All of the data should be repeated exactly; pictures are not part of the copy.

....

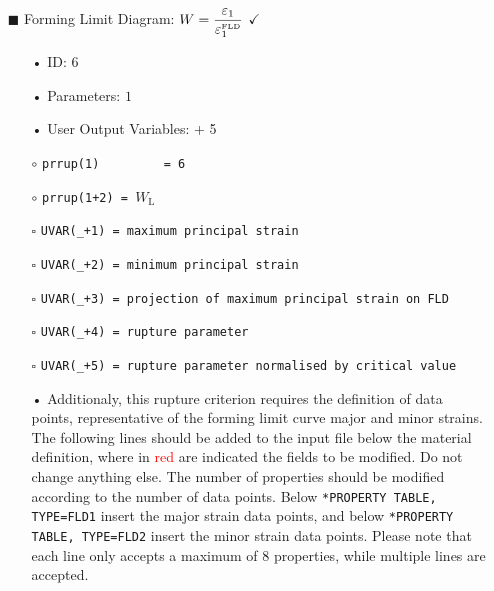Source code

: \documentclass[11pt,a4paper,twoside,final,onecolumn,titlepage]{article}
\newcommand{\verified}{\hspace{0.5pt} {\LARGE $\checkmark$}}
\begin{document}
\pagebreak
\begin{itemize}
	\item[\tiny$\blacksquare$] Forming Limit Diagram: $\displaystyle W = \frac{\varepsilon_1}{\varepsilon_1^\textrm{\tiny FLD}}$ \verified{}
	\begin{itemize}
		\item[•] ID: $6$
		\item[•] Parameters: $1$
		\item[•] User Output Variables: + 5\\
		\item[$\circ$] \texttt{prrup(1)\,\,\,\,\,\,\,\,\,= 6}
		\item[$\circ$] \texttt{prrup(1+2) = $W_\textrm{L}$}\\
		\item[\tiny$\square$] \texttt{UVAR(\_+1) = maximum principal strain}
		\item[\tiny$\square$] \texttt{UVAR(\_+2) = minimum principal strain}
		\item[\tiny$\square$] \texttt{UVAR(\_+3) = projection of maximum principal strain on FLD} 
		\item[\tiny$\square$] \texttt{UVAR(\_+4) = rupture parameter}
		\item[\tiny$\square$] \texttt{UVAR(\_+5) = rupture parameter normalised by critical value}\\
		\item[•] Additionaly, this rupture criterion requires the definition of data points, representative of the forming limit curve major and minor strains. The following lines should be added to the input file below the material definition, where in \textcolor{red}{red} are indicated the fields to be modified. Do not change anything else. The number of properties should be modified according to the number of data points. Below \texttt{*PROPERTY TABLE, TYPE=FLD1} insert the major strain data points, and below \texttt{*PROPERTY TABLE, TYPE=FLD2} insert the minor strain data points. Please note that each line only accepts a maximum of 8 properties, while multiple lines are accepted.
		\par\bigskip
		\texttt{}
		\par\bigskip
	\end{itemize}
\end{itemize}
\end{document}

....

ANSWER BOX.
Source code

: \documentclass[11pt,a4paper,twoside,final,onecolumn,titlepage]{article}
\newcommand{\verified}{\hspace{0.5pt} {\LARGE $\checkmark$}}
\begin{document}
\pagebreak
\begin{itemize}
	\item[\tiny$\blacksquare$] Forming Limit Diagram: $\displaystyle W = \frac{\varepsilon_1}{\varepsilon_1^\textrm{\tiny FLD}}$ \verified{}
	\begin{itemize}
		\item[•] ID: $6$
		\item[•] Parameters: $1$
		\item[•] User Output Variables: + 5\\
		\item[$\circ$] \texttt{prrup(1)\,\,\,\,\,\,\,\,\,= 6}
		\item[$\circ$] \texttt{prrup(1+2) = $W_\textrm{L}$}\\
		\item[\tiny$\square$] \texttt{UVAR(\_+1) = maximum principal strain}
		\item[\tiny$\square$] \texttt{UVAR(\_+2) = minimum principal strain}
		\item[\tiny$\square$] \texttt{UVAR(\_+3) = projection of maximum principal strain on FLD} 
		\item[\tiny$\square$] \texttt{UVAR(\_+4) = rupture parameter}
		\item[\tiny$\square$] \texttt{UVAR(\_+5) = rupture parameter normalised by critical value}\\
		\item[•] Additionaly, this rupture criterion requires the definition of data points, representative of the forming limit curve major and minor strains. The following lines should be added to the input file below the material definition, where in \textcolor{red}{red} are indicated the fields to be modified. Do not change anything else. The number of properties should be modified according to the number of data points. Below \texttt{*PROPERTY TABLE, TYPE=FLD1} insert the major strain data points, and below \texttt{*PROPERTY TABLE, TYPE=FLD2} insert the minor strain data points. Please note that each line only accepts a maximum of 8 properties, while multiple lines are accepted.
		\par\bigskip
		\texttt{}
		\par\bigskip
	\end{itemize}
\end{itemize}
\end{document}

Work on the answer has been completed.